### REQUIREMENT
From the entries that follow, copy every line with the word "Freetoplaypaytowinwot".

= Beginning of Section =

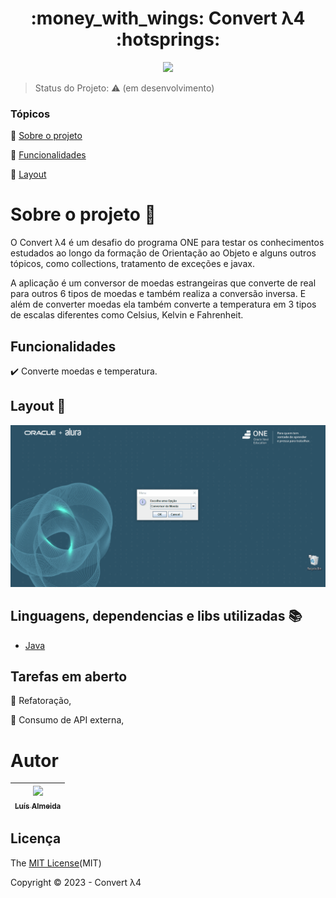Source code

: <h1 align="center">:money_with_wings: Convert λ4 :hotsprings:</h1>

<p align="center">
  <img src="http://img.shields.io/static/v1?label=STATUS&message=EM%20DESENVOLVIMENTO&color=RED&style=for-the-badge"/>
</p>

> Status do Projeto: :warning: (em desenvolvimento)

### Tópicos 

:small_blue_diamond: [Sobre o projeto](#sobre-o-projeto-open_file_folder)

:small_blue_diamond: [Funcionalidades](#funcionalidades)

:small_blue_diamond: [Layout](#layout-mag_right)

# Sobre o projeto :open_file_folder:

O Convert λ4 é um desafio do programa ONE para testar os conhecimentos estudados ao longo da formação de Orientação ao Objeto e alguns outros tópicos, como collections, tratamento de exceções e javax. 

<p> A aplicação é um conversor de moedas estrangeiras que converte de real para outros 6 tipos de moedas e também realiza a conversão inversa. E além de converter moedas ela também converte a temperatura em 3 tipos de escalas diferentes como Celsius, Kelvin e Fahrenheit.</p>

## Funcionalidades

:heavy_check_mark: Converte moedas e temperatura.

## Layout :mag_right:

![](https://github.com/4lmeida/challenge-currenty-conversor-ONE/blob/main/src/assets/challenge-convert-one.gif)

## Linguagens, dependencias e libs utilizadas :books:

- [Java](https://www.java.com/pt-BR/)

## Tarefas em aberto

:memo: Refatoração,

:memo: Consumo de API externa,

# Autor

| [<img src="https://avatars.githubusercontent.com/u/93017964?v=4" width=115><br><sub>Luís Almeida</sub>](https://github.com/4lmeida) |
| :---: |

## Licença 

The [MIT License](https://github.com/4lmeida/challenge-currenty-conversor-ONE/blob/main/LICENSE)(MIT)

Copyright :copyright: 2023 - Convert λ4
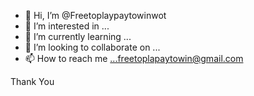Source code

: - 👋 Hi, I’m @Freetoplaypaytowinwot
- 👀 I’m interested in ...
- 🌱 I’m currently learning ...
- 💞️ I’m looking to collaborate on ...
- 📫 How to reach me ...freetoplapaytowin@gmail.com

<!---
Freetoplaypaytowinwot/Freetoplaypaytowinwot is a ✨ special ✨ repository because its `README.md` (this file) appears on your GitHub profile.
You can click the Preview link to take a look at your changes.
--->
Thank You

= End of Section =
= Beginning of Section =

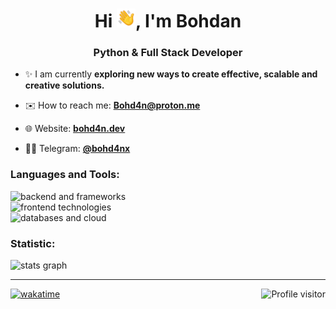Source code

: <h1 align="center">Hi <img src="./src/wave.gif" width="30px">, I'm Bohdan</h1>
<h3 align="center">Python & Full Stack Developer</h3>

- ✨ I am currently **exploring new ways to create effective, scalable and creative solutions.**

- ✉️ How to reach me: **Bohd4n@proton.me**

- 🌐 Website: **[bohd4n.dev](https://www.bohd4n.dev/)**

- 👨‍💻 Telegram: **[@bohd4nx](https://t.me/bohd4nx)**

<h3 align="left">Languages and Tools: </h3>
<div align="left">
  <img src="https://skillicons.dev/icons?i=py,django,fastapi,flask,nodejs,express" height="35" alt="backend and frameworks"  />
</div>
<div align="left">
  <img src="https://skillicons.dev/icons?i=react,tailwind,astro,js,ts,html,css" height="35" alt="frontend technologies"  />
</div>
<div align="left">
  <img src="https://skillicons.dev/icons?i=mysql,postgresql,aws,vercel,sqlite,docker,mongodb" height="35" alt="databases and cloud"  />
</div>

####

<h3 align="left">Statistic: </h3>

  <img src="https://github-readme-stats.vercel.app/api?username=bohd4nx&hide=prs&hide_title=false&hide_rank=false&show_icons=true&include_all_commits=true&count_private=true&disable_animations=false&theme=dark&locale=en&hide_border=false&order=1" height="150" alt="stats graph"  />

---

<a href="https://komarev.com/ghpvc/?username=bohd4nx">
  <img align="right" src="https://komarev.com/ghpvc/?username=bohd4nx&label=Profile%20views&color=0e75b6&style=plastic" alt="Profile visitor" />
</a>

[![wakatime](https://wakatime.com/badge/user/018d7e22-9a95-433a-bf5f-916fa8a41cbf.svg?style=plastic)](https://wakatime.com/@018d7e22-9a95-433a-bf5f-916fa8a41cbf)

= End of Section =

### RESPONSE
: - 👋 Hi, I’m @Freetoplaypaytowinwot
Freetoplaypaytowinwot/Freetoplaypaytowinwot is a ✨ special ✨ repository because its `README.md` (this file) appears on your GitHub profile.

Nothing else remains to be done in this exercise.